━━━━━ Records ━━━━━

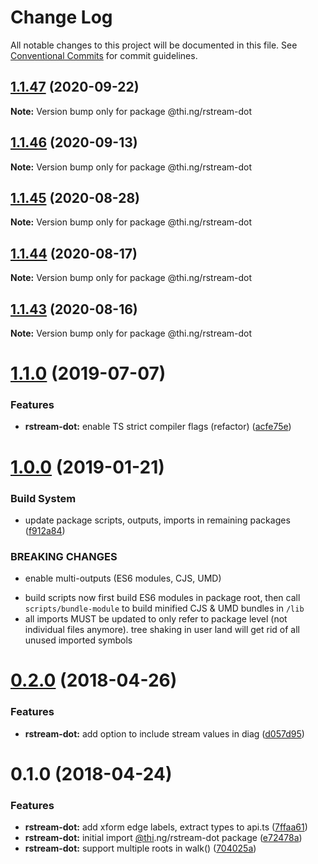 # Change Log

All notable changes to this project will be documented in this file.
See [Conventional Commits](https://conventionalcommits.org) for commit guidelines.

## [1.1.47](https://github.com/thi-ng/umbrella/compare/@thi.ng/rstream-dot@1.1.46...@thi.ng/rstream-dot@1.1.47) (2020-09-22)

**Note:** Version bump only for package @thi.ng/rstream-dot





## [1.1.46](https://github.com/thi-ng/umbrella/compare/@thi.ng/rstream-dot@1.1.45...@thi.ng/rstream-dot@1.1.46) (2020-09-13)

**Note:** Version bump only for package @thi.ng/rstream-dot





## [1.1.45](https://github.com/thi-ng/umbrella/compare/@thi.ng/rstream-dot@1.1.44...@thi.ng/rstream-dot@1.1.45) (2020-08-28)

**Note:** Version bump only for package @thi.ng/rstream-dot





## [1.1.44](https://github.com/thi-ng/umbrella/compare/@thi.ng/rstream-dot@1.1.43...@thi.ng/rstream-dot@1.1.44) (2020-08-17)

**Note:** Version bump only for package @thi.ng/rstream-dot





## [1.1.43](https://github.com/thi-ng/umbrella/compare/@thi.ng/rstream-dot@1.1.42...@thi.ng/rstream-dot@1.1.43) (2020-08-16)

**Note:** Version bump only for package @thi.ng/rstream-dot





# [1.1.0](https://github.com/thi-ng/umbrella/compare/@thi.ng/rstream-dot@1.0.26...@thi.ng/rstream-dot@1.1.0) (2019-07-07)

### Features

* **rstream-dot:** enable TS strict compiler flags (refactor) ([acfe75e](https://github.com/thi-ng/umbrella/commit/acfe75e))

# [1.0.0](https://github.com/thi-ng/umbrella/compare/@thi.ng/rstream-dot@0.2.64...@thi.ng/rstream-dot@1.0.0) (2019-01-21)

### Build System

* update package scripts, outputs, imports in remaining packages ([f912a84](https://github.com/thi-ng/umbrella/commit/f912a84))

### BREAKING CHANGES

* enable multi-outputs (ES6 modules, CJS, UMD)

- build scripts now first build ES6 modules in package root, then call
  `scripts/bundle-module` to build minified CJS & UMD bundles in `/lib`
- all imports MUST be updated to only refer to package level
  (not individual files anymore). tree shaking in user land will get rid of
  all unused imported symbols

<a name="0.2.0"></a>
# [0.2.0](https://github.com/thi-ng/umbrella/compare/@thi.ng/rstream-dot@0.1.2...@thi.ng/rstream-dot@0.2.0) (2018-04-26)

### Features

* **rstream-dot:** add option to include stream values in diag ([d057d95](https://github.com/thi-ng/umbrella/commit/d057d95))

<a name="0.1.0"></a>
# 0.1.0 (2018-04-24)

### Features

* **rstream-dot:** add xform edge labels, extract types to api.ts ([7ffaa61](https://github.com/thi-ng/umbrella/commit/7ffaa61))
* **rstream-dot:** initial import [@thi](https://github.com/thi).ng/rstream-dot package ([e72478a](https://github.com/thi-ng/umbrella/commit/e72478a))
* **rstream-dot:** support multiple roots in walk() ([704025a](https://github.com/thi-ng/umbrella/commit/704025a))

━━━━━

Task to complete:
Please output the data above exactly as given, omitting every picture.

Answer area:
 # Change Log

All notable changes to this project will be documented in this file.
See [Conventional Commits](https://conventionalcommits.org) for commit guidelines.

## [1.1.47](https://github.com/thi-ng/umbrella/compare/@thi.ng/rstream-dot@1.1.46...@thi.ng/rstream-dot@1.1.47) (2020-09-22)

**Note:** Version bump only for package @thi.ng/rstream-dot





## [1.1.46](https://github.com/thi-ng/umbrella/compare/@thi.ng/rstream-dot@1.1.45...@thi.ng/rstream-dot@1.1.46) (2020-09-13)

**Note:** Version bump only for package @thi.ng/rstream-dot





## [1.1.45](https://github.com/thi-ng/umbrella/compare/@thi.ng/rstream-dot@1.1.44...@thi.ng/rstream-dot@1.1.45) (2020-08-28)

**Note:** Version bump only for package @thi.ng/rstream-dot





## [1.1.44](https://github.com/thi-ng/umbrella/compare/@thi.ng/rstream-dot@1.1.43...@thi.ng/rstream-dot@1.1.44) (2020-08-17)

**Note:** Version bump only for package @thi.ng/rstream-dot





## [1.1.43](https://github.com/thi-ng/umbrella/compare/@thi.ng/rstream-dot@1.1.42...@thi.ng/rstream-dot@1.1.43) (2020-08-16)

**Note:** Version bump only for package @thi.ng/rstream-dot





# [1.1.0](https://github.com/thi-ng/umbrella/compare/@thi.ng/rstream-dot@1.0.26...@thi.ng/rstream-dot@1.1.0) (2019-07-07)

### Features

* **rstream-dot:** enable TS strict compiler flags (refactor) ([acfe75e](https://github.com/thi-ng/umbrella/commit/acfe75e))

# [1.0.0](https://github.com/thi-ng/umbrella/compare/@thi.ng/rstream-dot@0.2.64...@thi.ng/rstream-dot@1.0.0) (2019-01-21)

### Build System

* update package scripts, outputs, imports in remaining packages ([f912a84](https://github.com/thi-ng/umbrella/commit/f912a84))

### BREAKING CHANGES

* enable multi-outputs (ES6 modules, CJS, UMD)

- build scripts now first build ES6 modules in package root, then call
  `scripts/bundle-module` to build minified CJS & UMD bundles in `/lib`
- all imports MUST be updated to only refer to package level
  (not individual files anymore). tree shaking in user land will get rid of
  all unused imported symbols

<a name="0.2.0"></a>
# [0.2.0](https://github.com/thi-ng/umbrella/compare/@thi.ng/rstream-dot@0.1.2...@thi.ng/rstream-dot@0.2.0) (2018-04-26)

### Features

* **rstream-dot:** add option to include stream values in diag ([d057d95](https://github.com/thi-ng/umbrella/commit/d057d95))

<a name="0.1.0"></a>
# 0.1.0 (2018-04-24)

### Features

* **rstream-dot:** add xform edge labels, extract types to api.ts ([7ffaa61](https://github.com/thi-ng/umbrella/commit/7ffaa61))
* **rstream-dot:** initial import [@thi](https://github.com/thi).ng/rstream-dot package ([e72478a](https://github.com/thi-ng/umbrella/commit/e72478a))
* **rstream-dot:** support multiple roots in walk() ([704025a](https://github.com/thi-ng/umbrella/commit/704025a))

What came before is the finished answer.